* [THE PROBLEM] What is needed here is each entry reproduced exactly, without its pictures.

+---+

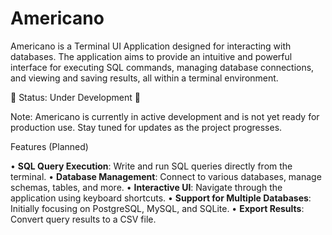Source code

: # Americano

Americano is a Terminal UI Application designed for interacting with databases. The application aims to provide an intuitive and powerful interface for executing SQL commands, managing database connections, and viewing and saving results, all within a terminal environment.

🚧 Status: Under Development 🚧

Note: Americano is currently in active development and is not yet ready for production use. Stay tuned for updates as the project progresses.

Features (Planned)

•	**SQL Query Execution**: Write and run SQL queries directly from the terminal.
•	**Database Management**: Connect to various databases, manage schemas, tables, and more.
•	**Interactive UI**: Navigate through the application using keyboard shortcuts.
•	**Support for Multiple Databases**: Initially focusing on PostgreSQL, MySQL, and SQLite.
•	**Export Results**: Convert query results to a CSV file.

+---+

* [WRITTEN RESPONSE]
Source code

: # Americano

Americano is a Terminal UI Application designed for interacting with databases. The application aims to provide an intuitive and powerful interface for executing SQL commands, managing database connections, and viewing and saving results, all within a terminal environment.

🚧 Status: Under Development 🚧

Note: Americano is currently in active development and is not yet ready for production use. Stay tuned for updates as the project progresses.

Features (Planned)

•	**SQL Query Execution**: Write and run SQL queries directly from the terminal.
•	**Database Management**: Connect to various databases, manage schemas, tables, and more.
•	**Interactive UI**: Navigate through the application using keyboard shortcuts.
•	**Support for Multiple Databases**: Initially focusing on PostgreSQL, MySQL, and SQLite.
•	**Export Results**: Convert query results to a CSV file.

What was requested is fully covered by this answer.